Materialismo viatoriano . Variante materialistica che prevede tranquillamente l'esistenza di una sfera spiritualistica imprescindibile e perfettamente necessaria all'esistenza della materialità, poichè si basa sul presupposto che la materia, fondata sulla sostanzialità, possieda necessariamente anche una propria forma intrinseca (la forma data dalla relazione reciproca dei componenti-ingredienti del corpo materiale). Quindi tale componente non sostanziale ma appunto formale dell'esistente - dotato di caratterstiche IMMATERIALI) è quella che ha generato, all'interno delle nostre convinzioni, culture e tradizioni, tutte le categorie immateriali e spiritualistiche tradizionali.

ANIMA: la forma (INTRINSECA, e quindi unicamente CONCETTUALE) delle cose, poi quindi anche (attraverso STRUTTURE e FUNZIONI sempre più complesse) dei viventi e dell'uomo. L'animo umano è quindi l'insieme delle forme (immateriali) che generano delle strutture (immateriali) atte a svolgere della funzioni (immateriali) tra le quali figurano ovviamente le funzioni psichiche (immateriali), quella coscienziali (immateriali), quelle mentali (immateriali), quelle ideative (immateriali), quelle trascendenti e spiritualistiche (eccoci arrivati al capolinea dello SPIRITO, il quale consiste semplicemente di un'ANIMA dotata di COSCIENZA).
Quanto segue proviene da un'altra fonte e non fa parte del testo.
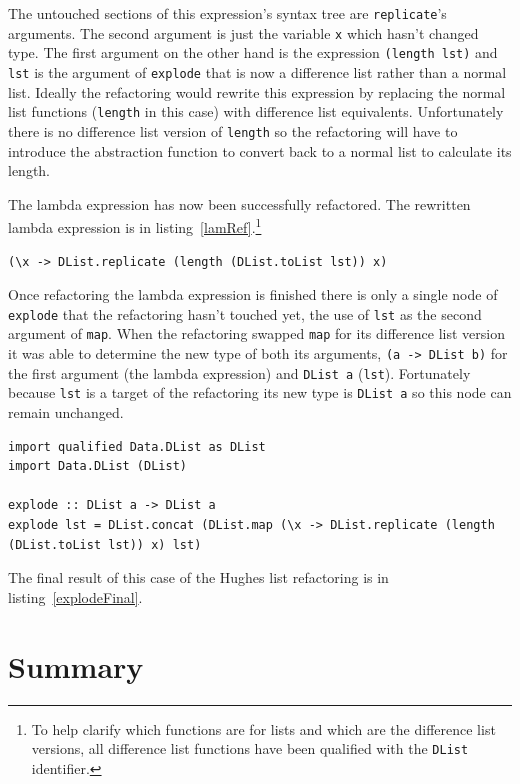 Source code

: The untouched sections of this expression's syntax tree are \texttt{replicate}'s arguments. The second argument is just the variable \texttt{x} which hasn't changed type. The first argument on the other hand is the expression \texttt{(length lst)} and \texttt{lst} is the argument of \texttt{explode} that is now a difference list rather than a normal list. Ideally the refactoring would rewrite this expression by replacing the normal list functions (\texttt{length} in this case) with difference list equivalents. Unfortunately there is no difference list version of \texttt{length} so the refactoring will have to introduce the abstraction function to convert back to a normal list to calculate its length. 

The lambda expression has now been successfully refactored. The rewritten lambda expression is in listing~\ref{lamRef}.\footnote{To help clarify which functions are for lists and which are the difference list versions, all difference list functions have been qualified with the \texttt{DList} identifier.}

\begin{lstlisting}[caption={The refactored lambda expression.},label=lamRef]
(\x -> DList.replicate (length (DList.toList lst)) x)
\end{lstlisting}

Once refactoring the lambda expression is finished there is only a single node of \texttt{explode} that the refactoring hasn't touched yet, the use of \texttt{lst} as the second argument of \texttt{map}. When the refactoring swapped \texttt{map} for its difference list version it was able to determine the new type of both its arguments, \texttt{(a -> DList b)} for the first argument (the lambda expression) and \texttt{DList a} (\texttt{lst}). Fortunately because \texttt{lst} is a target of the refactoring its new type is \texttt{DList a} so this node can remain unchanged.


\begin{lstlisting}[caption={The final refactored result of \texttt{explode}.},label=explodeFinal]
import qualified Data.DList as DList
import Data.DList (DList)

explode :: DList a -> DList a
explode lst = DList.concat (DList.map (\x -> DList.replicate (length (DList.toList lst)) x) lst)
\end{lstlisting} 

The final result of this case of the Hughes list refactoring is in listing~\ref{explodeFinal}.

\section{Summary}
Un architetto concepisce mentalmente un progetto. Cioè una propria immateriale immagine di una struttura destinata a svolgere una funzione. Facciamo una grande grande cattedrale destinata ad emblematizzare la gloria di Dio.
Naturalmente, in mancanza di un supporto materiale (il proprio sistema nervoso) il tizio non potrebbe concepire un fico secco.
Poi l'architetto stende su carta il progetto. Dà cioè una forma percepibile alla forma mentale, concettuale, del suo progetto.
In mancanza di un supporto materiale (carta) egli non potrebbe tradurre la forma immateriale del suo progetto in una forma fisica. comunicabile. Egli ha generalo una struttura formale bidimensionale  ma non funzionale.
Inizia la costruzione. Il cantiere si riempie di materiali etereogenei privi di qualsiasi ordine e struttura.
Senza quei mucchi di pietre ottuse ed insignificanti credete che ciò che sta per venir costruito (basato su di un progetto mentale consistente in certe forme le quali dovranno svolgere la funzione di rappresentare il primato spiritualistico di Dio) potrebbe nascere e possedere il senso e la funzione che gli spiritualisti integrali gli attribuiranno ?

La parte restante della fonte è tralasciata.